Wir können Jean Paul nur Recht geben, wenn er sagt: «Verächtlich ist eine Frau, die Langeweile haben kann, wenn sie Kinder hat.» Schläft das kleine Wesen, so liegt es auf dem Rücken, der kleine Mund ist geschlossen, macht hie und da saugende Bewegungen, als träumte der schlafende Schelm von feinem Schoppen.
Die Aermchen sind im Ellbogen gebeugt, die Händchen emporgehoben, die Fingerspitzchen in der Höhe der Ohren.
(Schluß folgt.)
Für fleißige Hände.
Kleine Handarbeiten.
I.
Die heutige Zeit mit ihren weitverzweigten verwandtschaftlichen und gesellschaftlichen Beziehungen, denen wohl niemand ganz entgehen kann und mag, stellt oft große Anforderungen an die Werktätigkeit einer Frau, insofern da und dort kleine Geschenke und Aufmerksamkeiten erwartet werden oder auch direkt angebracht sind und insofern man auch der eigenen Häuslichkeit gern das Gepräge eigenen Fleißes verleihen möchte, namentlich in Betreff aparter Ausschmückung. Zu großen Dingen hat man nicht immer Zeit, Geduld und Mittel und so heißt man nur zu oft jede Anregung willkommen, welche es gestattet, in wenig Zeit und mit wenig Kosten etwas gutes und originelles zu stande zu bringen.
Das sind dann eben die sogen. kleinen Handarbeiten, kleine Aufmerksamkeiten, deren Hauptwert darin besteht, daß sie nichts Gekauftes sind, sondern den Stempel eigener Schöpfung und damit eigener Mühe, sei sie auch noch so klein, an sich tragen. Im nachfolgenden möchten wir daher auch nach dieser Richtung hin einige Anregungen haben, von denen die und jene vielleicht schon einzelnen bekannt sein dürfte, jedenfalls aber gern wieder aufgenommen werden wird.
Da sind zunächst kleine originelle Blumenvasen;
man kann solche aus Eierschalen, Fleischextraktbüchsen, Lampenzylindern, Rotweinflaschen, zerbrochenen Weingläsern, sogar aus Kaffeetassen u. v. a. herstellen.
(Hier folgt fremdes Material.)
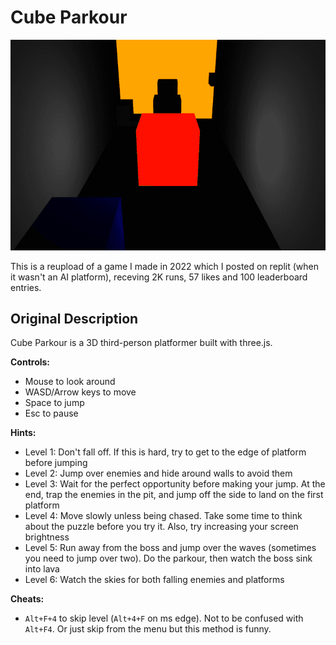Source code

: # Cube Parkour

![Preview](assets/preview.png)

This is a reupload of a game I made in 2022 which I posted on replit (when it wasn't an AI platform), receving 2K runs, 57 likes and 100 leaderboard entries.

## Original Description

Cube Parkour is a 3D third-person platformer built with three.js.

**Controls:**
* Mouse to look around
* WASD/Arrow keys to move
* Space to jump
* Esc to pause

**Hints:**
* Level 1: Don't fall off. If this is hard, try to get to the edge of platform before jumping
* Level 2: Jump over enemies and hide around walls to avoid them
* Level 3: Wait for the perfect opportunity before making your jump. At the end, trap the enemies in the pit, and jump off the side to land on the first platform
* Level 4: Move slowly unless being chased. Take some time to think about the puzzle before you try it. Also, try increasing your screen brightness
* Level 5: Run away from the boss and jump over the waves (sometimes you need to jump over two). Do the parkour, then watch the boss sink into lava
* Level 6: Watch the skies for both falling enemies and platforms

**Cheats:**
* `Alt+F+4` to skip level (`Alt+4+F` on ms edge). Not to be confused with `Alt+F4`. Or just skip from the menu but this method is funny.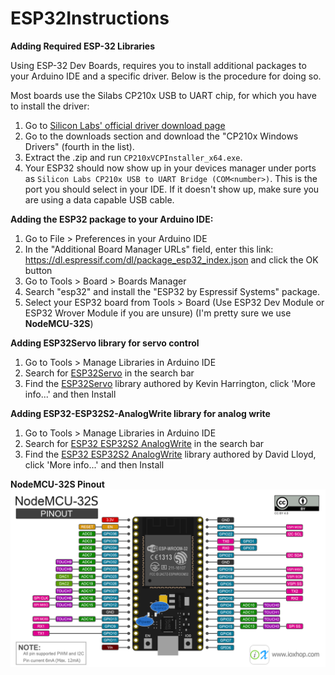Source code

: # ESP32Instructions
**Adding Required ESP-32 Libraries**

Using ESP-32 Dev Boards, requires you to install additional packages to your Arduino IDE and a specific driver. Below is the procedure for doing so.

Most boards use the Silabs CP210x USB to UART chip, for which you have to install the driver:

1. Go to [Silicon Labs' official driver download page](https://www.silabs.com/developers/usb-to-uart-bridge-vcp-drivers)
2. Go to the downloads section and download the "CP210x Windows Drivers" (fourth in the list).
3. Extract the .zip and run `CP210xVCPInstaller_x64.exe`.
4. Your ESP32 should now show up in your devices manager under ports as `Silicon Labs CP210x USB to UART Bridge (COM<number>)`. This is the port you should select in your IDE. If it doesn't show up, make sure you are using a data capable USB cable.

**Adding the ESP32 package to your Arduino IDE:**

1. Go to File > Preferences in your Arduino IDE
2. In the "Additional Board Manager URLs" field, enter this link: https://dl.espressif.com/dl/package_esp32_index.json and click the OK button
3. Go to Tools > Board > Boards Manager
4. Search "esp32" and install the "ESP32 by Espressif Systems" package.
5. Select your ESP32 board from Tools > Board  (Use ESP32 Dev Module or ESP32 Wrover Module if you are unsure) (I'm pretty sure we use **NodeMCU-32S**)

**Adding ESP32Servo library for servo control**
1. Go to Tools > Manage Libraries in Arduino IDE
2. Search for [ESP32Servo](https://www.arduino.cc/reference/en/libraries/esp32servo/) in the search bar
3. Find the [ESP32Servo](https://www.arduino.cc/reference/en/libraries/esp32servo/) library authored by Kevin Harrington, click 'More info...' and then Install

**Adding ESP32-ESP32S2-AnalogWrite library for analog write**
1. Go to Tools > Manage Libraries in Arduino IDE
2. Search for [ESP32 ESP32S2 AnalogWrite](https://www.arduino.cc/reference/en/libraries/esp32-esp32s2-analogwrite/) in the search bar
3. Find the [ESP32 ESP32S2 AnalogWrite](https://www.arduino.cc/reference/en/libraries/esp32-esp32s2-analogwrite/) library authored by David Lloyd, click 'More info...' and then Install



**NodeMCU-32S Pinout**
![Screenshot](NodeMCU-32S_Pinout.png)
Die Eierschalen müssen möglichst groß sein, sie werden schon an der Oeffnung zackig abgebrochen, gut gereinigt und Zwecks größerer Haltbarkeit innen mit einem Zementbrei bestrichen, wonach sie ganz hart werden.
Hiernach bemalt man die Schalen außen mit Emailfarben, die ihnen einen porzellanartigen Glanz verleihen, rändert die Zacken mit einem Goldstreifen, malt wohl auch noch ein Bildchen auf oder klebt ein solches daran und setzt schließlich das Ganze auf 3 aus Ton geknetete Kugeln oder in ein Gestell, das man hübsch aus Draht oder Blechstreifen nach Art der Kleineisenarbeit zusammenbiegt.
Auch aus kleinerem Astwerk läßt sich ein niedliches Gestell zu Stande bringen. In gleicher Weise verwendet man Fleischextraktbüchsen, welche ebenso wie die Eierschalen auch zur Aufnahme von Zahnstochern, Haarnadeln und dergl. dienen können.
Lampenzylinder geben gleichfalls ganz reizende Blumenbehälter, namentlich für langstielige Blumen: Astern, Margueriten, Georginen, Chrysanthemum, Narzissen etc. Man verschließt die untere breite Oeffnung des Zylinders ganz fest mit einem größeren Korkspund und kann diesen auch noch mit Siegellack überstreichen, um jedwedes Durchdringen von Wasser zu verhüten.
Sodann verziert man das Glas mit Aetzarbeit oder leichter Malerei in Oel- oder Emailfarben oder windet auch wohl nur ein helles Seidenband geschmackvoll in schräger Richtung darum, welches oben und unten mit einer Schleife abgeschlossen wird.
Den Zylinder setzt man hiernach ebenfalls in ein Gestell aus Draht, Kleineisen-Arbeit, Laubsäge-Arbeit oder Astwerk und man kann sicher sein, mit der schönen Ausführung Beifall zu ernten. ¶
Rotweinflaschen, Weingläser, Kaffeetassen eignen sich für vorliegenden Zweck gleichfalls ganz ausgezeichnet, am vorteilhaftesten dann, wenn ihnen Hals, Fuß oder Henkel abgeschlagen sind.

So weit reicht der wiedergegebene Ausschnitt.